With this notebook I want to test the accuracy of my results compared with the original results of the section 2 and 3 of the [paper](https://link.springer.com/content/pdf/10.1140/epjb/e2016-60818-y.pdf).

In [1]:
# Modules

import numpy as np
import pandas as pd
import pickle
import sys

sys.path.insert(1, '../../taq_algorithms')

import taq_data_analysis_responses_second
import taq_data_tools_responses_second

## TAQ trade signs comparison

In [2]:
def taq_trade_sign_comparison(ticker, date):
    """Compares trade sign values.
    
    Compare the results of the trade signs from the TAQ data obtained by the
    `paper
    <https://link.springer.com/content/pdf/10.1140/epjb/e2016-60818-y.pdf>`
    and by me. The trade signs are computed using Eq. 1 and 2 of the paper.
    As the trades signs are not directly given by the TAQ data, they must be
    infered by the trades prices.
    
    :param ticker: string of the abbreviation of the stock to be analized
     (i.e. 'AAPL')
    :param date: string of the date to be analized (i.e '2008-07-07')
    :return: None -- The function analyze the data and does not return a
     value.
    """
    
    date_sep = date.split('-')
    year = date_sep[0]
    month = date_sep[1]
    day = date_sep[2]
    
    # Load data
    # Trade time scale
    time_t, ask_t, identified_trades = taq_data_analysis_responses_second \
                                           .taq_trade_signs_trade_data(ticker,
                                                                       date)
                                       
    
    condition = (time_t >= 34801) * (time_t <= 57000)
    
    d_trade_sign_trade_scale = {'Date': f'{year}-{month}-{day}',
                                'Time': time_t[condition],
                                'Price': ask_t[condition],
                                'Trade': identified_trades[condition]}
    trade_signs_trade_scale_juan = pd.DataFrame(data=d_trade_sign_trade_scale)

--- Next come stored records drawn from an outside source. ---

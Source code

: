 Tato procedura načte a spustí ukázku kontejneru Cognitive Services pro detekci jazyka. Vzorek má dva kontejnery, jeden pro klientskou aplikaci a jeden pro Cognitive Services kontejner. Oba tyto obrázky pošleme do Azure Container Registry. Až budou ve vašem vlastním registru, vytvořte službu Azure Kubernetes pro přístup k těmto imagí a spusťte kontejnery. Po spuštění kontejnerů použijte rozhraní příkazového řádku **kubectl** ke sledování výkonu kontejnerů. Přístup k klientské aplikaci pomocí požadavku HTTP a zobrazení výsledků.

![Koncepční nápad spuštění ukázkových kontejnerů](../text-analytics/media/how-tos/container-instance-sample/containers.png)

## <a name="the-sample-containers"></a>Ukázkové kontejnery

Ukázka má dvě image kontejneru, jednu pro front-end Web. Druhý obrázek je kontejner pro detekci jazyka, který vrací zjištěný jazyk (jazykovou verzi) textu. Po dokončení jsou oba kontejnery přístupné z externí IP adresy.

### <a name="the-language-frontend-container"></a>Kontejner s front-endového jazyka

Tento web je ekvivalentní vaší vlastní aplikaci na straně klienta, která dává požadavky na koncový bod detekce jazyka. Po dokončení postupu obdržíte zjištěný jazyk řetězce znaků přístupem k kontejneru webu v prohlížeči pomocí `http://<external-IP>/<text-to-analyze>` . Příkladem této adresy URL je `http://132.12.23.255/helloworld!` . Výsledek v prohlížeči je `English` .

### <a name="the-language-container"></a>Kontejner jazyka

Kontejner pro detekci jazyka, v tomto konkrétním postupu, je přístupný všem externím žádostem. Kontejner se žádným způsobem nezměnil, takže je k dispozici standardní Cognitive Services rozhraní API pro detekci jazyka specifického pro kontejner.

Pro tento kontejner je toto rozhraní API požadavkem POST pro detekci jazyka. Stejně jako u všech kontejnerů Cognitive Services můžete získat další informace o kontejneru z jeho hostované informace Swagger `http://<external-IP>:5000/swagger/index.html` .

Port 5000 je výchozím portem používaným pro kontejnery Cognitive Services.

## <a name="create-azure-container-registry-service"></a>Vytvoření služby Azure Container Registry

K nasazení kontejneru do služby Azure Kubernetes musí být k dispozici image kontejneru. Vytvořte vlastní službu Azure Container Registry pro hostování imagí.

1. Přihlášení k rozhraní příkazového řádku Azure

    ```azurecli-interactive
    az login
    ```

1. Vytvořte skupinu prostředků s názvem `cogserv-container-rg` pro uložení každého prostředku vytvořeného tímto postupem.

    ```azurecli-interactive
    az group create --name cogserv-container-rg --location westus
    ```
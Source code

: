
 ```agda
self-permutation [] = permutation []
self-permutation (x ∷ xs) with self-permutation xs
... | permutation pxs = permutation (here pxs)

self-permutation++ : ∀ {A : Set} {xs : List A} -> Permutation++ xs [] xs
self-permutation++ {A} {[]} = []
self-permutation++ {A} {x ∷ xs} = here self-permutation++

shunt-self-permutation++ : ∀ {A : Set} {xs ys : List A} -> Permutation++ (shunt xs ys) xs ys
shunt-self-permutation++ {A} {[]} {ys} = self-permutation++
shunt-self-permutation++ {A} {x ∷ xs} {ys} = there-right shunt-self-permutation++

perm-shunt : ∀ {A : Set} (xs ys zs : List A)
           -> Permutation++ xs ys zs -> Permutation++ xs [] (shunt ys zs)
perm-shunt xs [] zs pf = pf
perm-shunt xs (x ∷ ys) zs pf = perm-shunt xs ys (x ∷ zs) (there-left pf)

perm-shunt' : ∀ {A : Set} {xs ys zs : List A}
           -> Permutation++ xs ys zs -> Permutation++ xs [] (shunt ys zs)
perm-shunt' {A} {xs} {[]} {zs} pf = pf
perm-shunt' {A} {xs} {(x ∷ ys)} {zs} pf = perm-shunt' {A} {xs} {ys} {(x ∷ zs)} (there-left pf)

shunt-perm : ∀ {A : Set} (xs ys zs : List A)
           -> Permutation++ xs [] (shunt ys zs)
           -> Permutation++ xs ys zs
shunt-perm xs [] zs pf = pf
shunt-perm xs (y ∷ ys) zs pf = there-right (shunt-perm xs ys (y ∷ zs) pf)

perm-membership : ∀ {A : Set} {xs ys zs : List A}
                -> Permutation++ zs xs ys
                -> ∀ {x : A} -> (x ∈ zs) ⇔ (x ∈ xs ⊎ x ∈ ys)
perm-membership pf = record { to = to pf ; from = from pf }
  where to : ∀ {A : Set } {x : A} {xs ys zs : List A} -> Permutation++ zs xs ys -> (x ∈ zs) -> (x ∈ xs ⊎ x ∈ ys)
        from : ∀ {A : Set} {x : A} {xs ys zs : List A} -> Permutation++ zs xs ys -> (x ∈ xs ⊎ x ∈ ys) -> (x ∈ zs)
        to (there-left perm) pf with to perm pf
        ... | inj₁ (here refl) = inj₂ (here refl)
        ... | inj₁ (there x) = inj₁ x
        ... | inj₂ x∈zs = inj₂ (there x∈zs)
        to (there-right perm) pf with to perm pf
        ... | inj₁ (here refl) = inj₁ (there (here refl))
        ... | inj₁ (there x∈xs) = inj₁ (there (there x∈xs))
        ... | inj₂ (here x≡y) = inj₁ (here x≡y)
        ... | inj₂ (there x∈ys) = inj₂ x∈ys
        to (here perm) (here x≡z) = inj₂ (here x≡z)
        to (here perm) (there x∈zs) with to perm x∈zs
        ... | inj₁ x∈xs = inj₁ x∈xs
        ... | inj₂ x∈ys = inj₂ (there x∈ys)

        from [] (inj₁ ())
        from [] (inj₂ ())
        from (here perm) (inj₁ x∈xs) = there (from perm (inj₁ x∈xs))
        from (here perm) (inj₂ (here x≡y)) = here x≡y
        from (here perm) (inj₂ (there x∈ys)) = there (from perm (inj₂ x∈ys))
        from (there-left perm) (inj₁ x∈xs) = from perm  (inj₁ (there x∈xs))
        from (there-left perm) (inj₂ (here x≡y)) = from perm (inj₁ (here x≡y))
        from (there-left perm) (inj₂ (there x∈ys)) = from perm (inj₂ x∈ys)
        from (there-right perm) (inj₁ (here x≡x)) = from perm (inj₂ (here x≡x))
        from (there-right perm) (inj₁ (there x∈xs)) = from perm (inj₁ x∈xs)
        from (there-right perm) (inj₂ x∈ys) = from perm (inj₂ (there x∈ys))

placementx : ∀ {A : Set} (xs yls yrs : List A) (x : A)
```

    trade_signs_trade_scale_paper = pd.read_csv(f'../data/trade_signs_trade'
                                                + f'_scale_{ticker}.txt',
                                                sep='\s+', header=None,
                                                engine='python')
    trade_signs_trade_scale_paper.columns = ['Date', 'Time', 'Price', 'Trade']
    
    assert len(trade_signs_trade_scale_paper) \
        == len(trade_signs_trade_scale_juan)
    
    # Second time scale
    (_, _, 
     trade_signs_second_scale_juan) = pickle.load(open(f'../../../taq_data/'
                                            + f'responses_second_data_{year}'
                                            + f'/taq_trade_signs_second_data/'
                                            + f'taq_trade_signs_second_data'
                                            + f'_{year}{month}{day}_{ticker}'
                                            + f'.pickle','rb'))
        
    trade_signs_second_scale_paper = np.loadtxt(f'../data/trade_signs_second'
                                                + f'_scale_{ticker}.txt',
                                                usecols=3)
    
    assert len(trade_signs_second_scale_paper) \
        == len(trade_signs_second_scale_juan)

    # Comparison
    t_s_trade_scale_date_comp = np.sum(trade_signs_trade_scale_paper['Date']
                                       == trade_signs_trade_scale_juan['Date']) \
                                / len(trade_signs_trade_scale_paper['Date'])
    t_s_trade_scale_time_comp = np.sum(trade_signs_trade_scale_paper['Time']
                                       == trade_signs_trade_scale_juan['Time']) \
                                / len(trade_signs_trade_scale_paper['Time'])
    t_s_trade_scale_price_comp = np.sum(trade_signs_trade_scale_paper['Price']
                                        == trade_signs_trade_scale_juan['Price']) \
                                 / len(trade_signs_trade_scale_paper['Price'])
    t_s_trade_scale_trade_comp = np.sum(trade_signs_trade_scale_paper['Trade']
                                        == trade_signs_trade_scale_juan['Trade']) \
                                 / len(trade_signs_trade_scale_paper['Trade'])
    t_s_second_scale_trade_comp = np.sum(trade_signs_second_scale_paper 
                                         == trade_signs_second_scale_juan) \
                                  / len(trade_signs_second_scale_paper)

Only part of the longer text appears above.